症状 腎炎の主な症状である、血尿、たんぱく尿、ときにむくみ、高血圧などがあらわれます。しかし、自覚症状がない場合も多く、症状のあらわれ方も、進行のしかたも一様ではありません。
 慢性腎炎は、症状によって、潜在期(固定期)、進行期、腎不全期の3つに大別することができます。
●潜在期 最も多いのがこのタイプです。血尿やたんぱく尿が出る以外には、自覚症状はほとんどありません。むくみや高血圧もみられません。かぜをひいたり、生活が不規則になったりすると、尿所見が悪化します。
●進行期 進行性で、尿の異常に加えて、高血圧とむくみがあらわれる場合もあります。進行した場合には、肉眼ではっきりとわかる血尿が出ることもあります。むくみは出てもあまり強くありません。病状の進行とともに、血圧はしだいに上昇し、心臓に負担がかかるようになります。同時に腎臓の機能が低下して、腎不全になる危険性もあります。
●腎不全期 腎臓の機能が正常の半分以下にまで低下したのが、このタイプです。貧血がみられるようになり、顔色が悪くなります。

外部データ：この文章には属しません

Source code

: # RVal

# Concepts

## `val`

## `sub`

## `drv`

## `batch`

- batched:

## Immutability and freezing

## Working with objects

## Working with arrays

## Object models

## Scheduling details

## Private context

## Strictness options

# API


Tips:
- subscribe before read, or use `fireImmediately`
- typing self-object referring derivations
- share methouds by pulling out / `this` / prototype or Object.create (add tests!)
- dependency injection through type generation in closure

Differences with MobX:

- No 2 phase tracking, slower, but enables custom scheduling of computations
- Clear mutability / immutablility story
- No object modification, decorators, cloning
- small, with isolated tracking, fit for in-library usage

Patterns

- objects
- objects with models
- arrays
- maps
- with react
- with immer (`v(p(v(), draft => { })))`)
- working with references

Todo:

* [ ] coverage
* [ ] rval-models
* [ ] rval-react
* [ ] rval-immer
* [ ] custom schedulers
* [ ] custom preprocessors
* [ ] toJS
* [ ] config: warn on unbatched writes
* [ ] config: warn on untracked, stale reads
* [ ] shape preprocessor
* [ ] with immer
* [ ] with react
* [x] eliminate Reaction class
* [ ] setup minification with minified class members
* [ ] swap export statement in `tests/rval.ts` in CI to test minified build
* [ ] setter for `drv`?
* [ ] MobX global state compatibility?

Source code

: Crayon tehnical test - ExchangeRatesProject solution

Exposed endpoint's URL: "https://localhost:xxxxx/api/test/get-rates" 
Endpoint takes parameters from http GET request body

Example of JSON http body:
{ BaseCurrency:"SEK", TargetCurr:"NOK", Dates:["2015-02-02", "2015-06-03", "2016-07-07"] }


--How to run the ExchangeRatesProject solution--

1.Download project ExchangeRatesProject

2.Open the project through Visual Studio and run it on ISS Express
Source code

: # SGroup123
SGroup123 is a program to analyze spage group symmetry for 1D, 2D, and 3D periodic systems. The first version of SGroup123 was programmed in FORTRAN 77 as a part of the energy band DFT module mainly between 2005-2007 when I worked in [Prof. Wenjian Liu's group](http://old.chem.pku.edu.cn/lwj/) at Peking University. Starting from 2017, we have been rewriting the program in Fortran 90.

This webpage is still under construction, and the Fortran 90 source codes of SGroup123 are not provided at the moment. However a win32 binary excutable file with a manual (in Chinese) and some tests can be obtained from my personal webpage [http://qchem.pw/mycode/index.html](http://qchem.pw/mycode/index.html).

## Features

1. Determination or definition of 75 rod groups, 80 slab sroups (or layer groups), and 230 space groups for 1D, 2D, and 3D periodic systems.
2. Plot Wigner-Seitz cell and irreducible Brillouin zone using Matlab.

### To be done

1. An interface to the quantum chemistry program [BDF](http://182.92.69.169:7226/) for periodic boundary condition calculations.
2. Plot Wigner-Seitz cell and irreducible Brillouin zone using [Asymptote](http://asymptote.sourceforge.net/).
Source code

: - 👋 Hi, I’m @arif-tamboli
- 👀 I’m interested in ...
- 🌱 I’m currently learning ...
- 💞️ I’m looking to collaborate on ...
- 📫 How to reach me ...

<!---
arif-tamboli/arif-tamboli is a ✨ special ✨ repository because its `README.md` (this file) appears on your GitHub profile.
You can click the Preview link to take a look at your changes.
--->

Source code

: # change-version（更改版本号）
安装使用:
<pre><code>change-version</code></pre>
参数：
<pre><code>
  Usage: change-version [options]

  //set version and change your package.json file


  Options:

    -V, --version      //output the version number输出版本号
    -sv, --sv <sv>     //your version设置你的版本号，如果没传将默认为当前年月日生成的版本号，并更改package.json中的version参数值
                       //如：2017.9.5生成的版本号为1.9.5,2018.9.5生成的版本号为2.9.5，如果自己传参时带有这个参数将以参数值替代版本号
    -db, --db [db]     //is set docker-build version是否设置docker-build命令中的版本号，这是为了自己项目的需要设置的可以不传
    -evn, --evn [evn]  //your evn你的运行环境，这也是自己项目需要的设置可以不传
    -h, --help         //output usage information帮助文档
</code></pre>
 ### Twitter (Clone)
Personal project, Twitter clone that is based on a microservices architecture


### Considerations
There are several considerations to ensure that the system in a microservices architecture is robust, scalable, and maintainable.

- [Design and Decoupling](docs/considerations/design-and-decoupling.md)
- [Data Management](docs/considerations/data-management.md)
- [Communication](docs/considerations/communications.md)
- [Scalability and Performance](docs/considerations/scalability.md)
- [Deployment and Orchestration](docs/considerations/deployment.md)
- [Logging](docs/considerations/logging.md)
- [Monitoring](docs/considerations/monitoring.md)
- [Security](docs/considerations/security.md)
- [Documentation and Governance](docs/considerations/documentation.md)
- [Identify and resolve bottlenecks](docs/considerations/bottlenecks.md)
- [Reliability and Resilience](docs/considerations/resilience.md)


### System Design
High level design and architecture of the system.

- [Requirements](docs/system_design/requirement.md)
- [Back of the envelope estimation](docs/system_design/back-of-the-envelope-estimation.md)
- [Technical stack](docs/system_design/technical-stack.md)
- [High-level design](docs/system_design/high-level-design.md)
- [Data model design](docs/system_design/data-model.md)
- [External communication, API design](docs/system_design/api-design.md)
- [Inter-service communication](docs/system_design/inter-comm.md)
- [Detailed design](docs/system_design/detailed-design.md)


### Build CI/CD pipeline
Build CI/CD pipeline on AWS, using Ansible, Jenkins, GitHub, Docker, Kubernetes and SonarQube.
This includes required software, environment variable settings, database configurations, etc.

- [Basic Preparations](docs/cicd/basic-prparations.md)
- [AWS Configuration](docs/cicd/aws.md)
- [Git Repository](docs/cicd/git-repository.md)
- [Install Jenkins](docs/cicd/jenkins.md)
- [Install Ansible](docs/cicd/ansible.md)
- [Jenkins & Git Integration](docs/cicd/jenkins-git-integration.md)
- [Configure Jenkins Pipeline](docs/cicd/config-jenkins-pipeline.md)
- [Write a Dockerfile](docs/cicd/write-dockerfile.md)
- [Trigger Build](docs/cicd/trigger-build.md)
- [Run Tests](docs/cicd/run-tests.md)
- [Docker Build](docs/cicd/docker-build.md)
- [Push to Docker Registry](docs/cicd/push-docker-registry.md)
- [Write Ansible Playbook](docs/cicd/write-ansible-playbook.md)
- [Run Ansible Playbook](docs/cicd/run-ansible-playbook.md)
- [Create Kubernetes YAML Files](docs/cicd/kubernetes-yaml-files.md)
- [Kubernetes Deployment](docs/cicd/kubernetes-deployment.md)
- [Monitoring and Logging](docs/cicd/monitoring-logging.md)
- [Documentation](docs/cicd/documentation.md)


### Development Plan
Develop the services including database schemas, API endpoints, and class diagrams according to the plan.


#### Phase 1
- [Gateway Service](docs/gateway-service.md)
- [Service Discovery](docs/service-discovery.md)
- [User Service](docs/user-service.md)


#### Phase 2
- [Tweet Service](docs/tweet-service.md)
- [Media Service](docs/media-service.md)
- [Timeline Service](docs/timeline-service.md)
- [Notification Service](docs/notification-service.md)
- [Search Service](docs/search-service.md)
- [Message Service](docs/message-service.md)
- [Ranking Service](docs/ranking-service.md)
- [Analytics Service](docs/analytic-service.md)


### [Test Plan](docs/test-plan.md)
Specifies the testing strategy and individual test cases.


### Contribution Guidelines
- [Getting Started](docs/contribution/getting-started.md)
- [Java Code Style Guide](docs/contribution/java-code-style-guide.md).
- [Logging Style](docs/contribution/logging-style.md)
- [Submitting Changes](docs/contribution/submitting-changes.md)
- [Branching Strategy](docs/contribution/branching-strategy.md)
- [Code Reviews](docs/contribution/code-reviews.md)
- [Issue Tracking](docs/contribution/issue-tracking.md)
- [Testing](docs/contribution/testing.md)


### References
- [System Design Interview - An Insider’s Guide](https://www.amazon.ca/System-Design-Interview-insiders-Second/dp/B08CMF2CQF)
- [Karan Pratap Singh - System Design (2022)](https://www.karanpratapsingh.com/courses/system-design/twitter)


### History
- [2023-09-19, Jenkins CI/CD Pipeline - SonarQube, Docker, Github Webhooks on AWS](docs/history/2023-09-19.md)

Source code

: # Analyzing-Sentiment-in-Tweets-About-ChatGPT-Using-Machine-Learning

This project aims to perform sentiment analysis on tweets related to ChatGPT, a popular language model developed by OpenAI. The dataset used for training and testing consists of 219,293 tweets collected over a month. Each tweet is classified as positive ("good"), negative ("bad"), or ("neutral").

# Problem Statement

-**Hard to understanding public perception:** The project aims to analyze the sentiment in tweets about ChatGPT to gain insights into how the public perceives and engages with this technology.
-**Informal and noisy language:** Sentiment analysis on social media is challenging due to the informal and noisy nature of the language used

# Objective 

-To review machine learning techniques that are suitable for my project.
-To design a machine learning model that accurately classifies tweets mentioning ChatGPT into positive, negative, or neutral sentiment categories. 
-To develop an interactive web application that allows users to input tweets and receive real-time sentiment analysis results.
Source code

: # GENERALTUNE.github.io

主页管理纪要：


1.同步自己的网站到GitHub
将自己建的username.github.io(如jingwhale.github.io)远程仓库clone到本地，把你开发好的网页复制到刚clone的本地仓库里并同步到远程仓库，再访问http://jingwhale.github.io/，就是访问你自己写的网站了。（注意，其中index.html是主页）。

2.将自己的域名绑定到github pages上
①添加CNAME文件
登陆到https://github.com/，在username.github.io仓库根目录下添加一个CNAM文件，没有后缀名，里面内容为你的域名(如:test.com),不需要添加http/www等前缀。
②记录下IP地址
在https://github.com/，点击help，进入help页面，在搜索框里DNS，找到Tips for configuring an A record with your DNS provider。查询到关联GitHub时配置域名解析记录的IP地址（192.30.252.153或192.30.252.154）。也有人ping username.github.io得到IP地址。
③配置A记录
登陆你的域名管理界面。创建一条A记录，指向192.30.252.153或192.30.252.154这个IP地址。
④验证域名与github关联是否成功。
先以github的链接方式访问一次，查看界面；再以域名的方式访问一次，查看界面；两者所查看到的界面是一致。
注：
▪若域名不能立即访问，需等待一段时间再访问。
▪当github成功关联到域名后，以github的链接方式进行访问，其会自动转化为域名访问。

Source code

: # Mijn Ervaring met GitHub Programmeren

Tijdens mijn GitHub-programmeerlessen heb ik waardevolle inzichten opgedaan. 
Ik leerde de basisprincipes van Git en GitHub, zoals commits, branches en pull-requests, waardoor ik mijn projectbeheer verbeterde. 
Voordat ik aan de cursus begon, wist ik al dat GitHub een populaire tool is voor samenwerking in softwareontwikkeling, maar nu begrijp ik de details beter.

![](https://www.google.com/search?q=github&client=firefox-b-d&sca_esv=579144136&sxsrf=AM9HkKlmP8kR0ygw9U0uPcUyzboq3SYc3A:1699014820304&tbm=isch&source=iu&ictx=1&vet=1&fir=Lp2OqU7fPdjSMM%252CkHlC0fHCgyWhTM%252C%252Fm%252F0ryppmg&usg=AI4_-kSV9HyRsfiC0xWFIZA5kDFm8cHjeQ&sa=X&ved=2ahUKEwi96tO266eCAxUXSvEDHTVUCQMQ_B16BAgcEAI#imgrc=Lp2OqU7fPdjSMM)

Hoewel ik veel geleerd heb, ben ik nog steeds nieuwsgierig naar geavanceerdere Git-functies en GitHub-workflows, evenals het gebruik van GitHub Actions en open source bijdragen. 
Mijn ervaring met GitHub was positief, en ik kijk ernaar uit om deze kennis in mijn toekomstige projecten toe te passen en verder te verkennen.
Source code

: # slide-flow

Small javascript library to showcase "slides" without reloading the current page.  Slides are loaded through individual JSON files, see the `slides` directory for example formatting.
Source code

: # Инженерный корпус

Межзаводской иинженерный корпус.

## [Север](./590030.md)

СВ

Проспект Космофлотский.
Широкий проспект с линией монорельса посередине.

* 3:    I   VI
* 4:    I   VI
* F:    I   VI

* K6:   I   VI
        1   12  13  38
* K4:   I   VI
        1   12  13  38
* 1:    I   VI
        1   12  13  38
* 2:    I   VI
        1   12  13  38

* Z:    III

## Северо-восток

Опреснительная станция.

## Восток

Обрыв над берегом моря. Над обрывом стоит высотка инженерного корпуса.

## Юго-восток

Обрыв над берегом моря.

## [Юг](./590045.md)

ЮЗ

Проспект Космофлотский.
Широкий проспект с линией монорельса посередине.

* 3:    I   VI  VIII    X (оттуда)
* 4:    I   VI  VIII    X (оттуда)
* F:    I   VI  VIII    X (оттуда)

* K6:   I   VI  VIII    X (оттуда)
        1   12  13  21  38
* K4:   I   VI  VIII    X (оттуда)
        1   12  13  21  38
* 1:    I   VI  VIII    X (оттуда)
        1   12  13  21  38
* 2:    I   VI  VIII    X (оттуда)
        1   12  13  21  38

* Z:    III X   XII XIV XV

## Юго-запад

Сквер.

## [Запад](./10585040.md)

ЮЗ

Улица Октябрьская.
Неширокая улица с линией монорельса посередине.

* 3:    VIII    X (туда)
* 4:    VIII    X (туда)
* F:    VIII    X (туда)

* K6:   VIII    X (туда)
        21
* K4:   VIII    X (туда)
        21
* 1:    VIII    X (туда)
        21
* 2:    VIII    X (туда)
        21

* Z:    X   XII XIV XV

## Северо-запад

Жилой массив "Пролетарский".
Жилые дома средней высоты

さらに進行すると、頭痛、吐きけ、食欲不振がみられ、老廃物を尿中に排泄(はいせつ)できなくなり、また、さらに進行すると、尿毒症の症状があらわれます。
検査と診断 多くの場合、血尿やたんぱく尿の発見をきっかけに、精密検査を受けて正確に診断されます。検査は尿検査、血液検査、血圧測定、腎機能検査、腎生検などです。
治療 潜在期の場合には特別な治療は必要ありません。ふつうに生活しながら、定期的に尿検査や腎機能検査を受けて、異常がないかどうかをチェックします。

 ただし、かぜや疲労から進行期に移行して、病気が進行することもあるので、日ごろから注意するようにします。進行期の場合は、食事療法が必要です。塩分やたんぱく質を制限しますが、症状によって制限の程度は違ってきます。場合によっては、血圧を下げるために血圧降下薬を投与します。仕事量や日常の運動量を抑えなければならないこともあります。
 腎不全期の場合は、きびしい食事療法と安静を守らなければなりません。
それでも病気の進行が止まらず、腎臓が働かなくなってしまった場合には、人工透析(とうせき)などの治療を受けることになります。
 IgA腎症の場合は、根本的な治療法は確立されていません。食事と日常生活に気をつけることが大切です。食事療法は、一般的にはたんぱく質や塩分を減らし、水分を多くとるようにします。日常生活の注意としては、かぜをひいたり過労になりすぎたりしないこと、激しい運動を避けることなどがあげられます。安静の程度は症状によって異なります。

●IgA腎症
 糸球体の中に、IgA(免疫グロブリンAという血清たんぱくの一種)という物質が沈着して、血液をろ過する機能に障害が出るのがこの病気で、慢性腎炎の一種です。IgAが沈着する原因は解明されていません。
 IgA腎症の特徴としては、次のようなことがあげられます。●10〜20歳代の若い人に起こることが多い、●必ず血尿がみられ、一般にたんぱく尿は少ない、●むくみや高血圧があらわれることは少ない、●咽頭炎などにかかったときに、目に見えるほどの血尿が4〜5日続き、自然におさまることがある、●慢性腎不全に進行する例がある。

●腎不全
 腎臓の機能が極端に低下してしまった状態を腎不全といいます。慢性腎炎が完治せずに進行すると、腎不全になることがあります。このように慢性腎炎から移行するケースは、腎不全の半数以上を占めています。
 腎機能が失われ、体液の調節ができなくなると、内分泌機能の異常が起こります。また、末梢神経(まっしょうしんけい)や筋肉、心臓、血液、骨など、体のさまざまな部分に障害があらわれます。
 腎不全になった場合には、厳重な食事制限が必要になります。
 たんぱく質の制限は、腎臓がどの程度機能しているかによって異なりますが、1日に体重1kg当たり0.5〜0.8gを目安とします。腎臓の機能が低下すればするほど、たんぱく質の摂取量を減らしていかなければなりません。
 塩分は1日8gを目安とし、むくみや高血圧があるときには、さらに制限します。これらの症状が強いときには、3g以下にすることもあります。
 尿の量が減り、むくみがあるような場合には、水分のとり方は尿の量によって調節するのが理想的です。水分のとりすぎに注意し、前日の尿量に500ml加えた量を目安とします。
 尿量が多いときには水分をたっぷりとって、脱水症が起こるのを防ぎます。

●尿毒症
 腎不全がさらに進行すると、尿毒症を起こします。尿毒症の初期の症状は、貧血、疲労感、食欲不振、吐きけなどです。そして、しだいに脳細胞がおかされ、動作が緩慢になっていきます。末期では意識障害も出ます。
 腎機能が回復する見込みがない場合には、人工透析を一生続けるか、腎臓移植をしなければなりません。


●腎臓病患者の会 全国腎臓病患者連絡協議会 〒171東京都豊島区目白2−38−2紫山会ビル TEL03−3985−7760。

●毎日1.5tの血液が腎臓を通過  腎臓で血液をろ過し150リットルの尿をつくる。そのうち99%は体内に再吸収され、再利用される。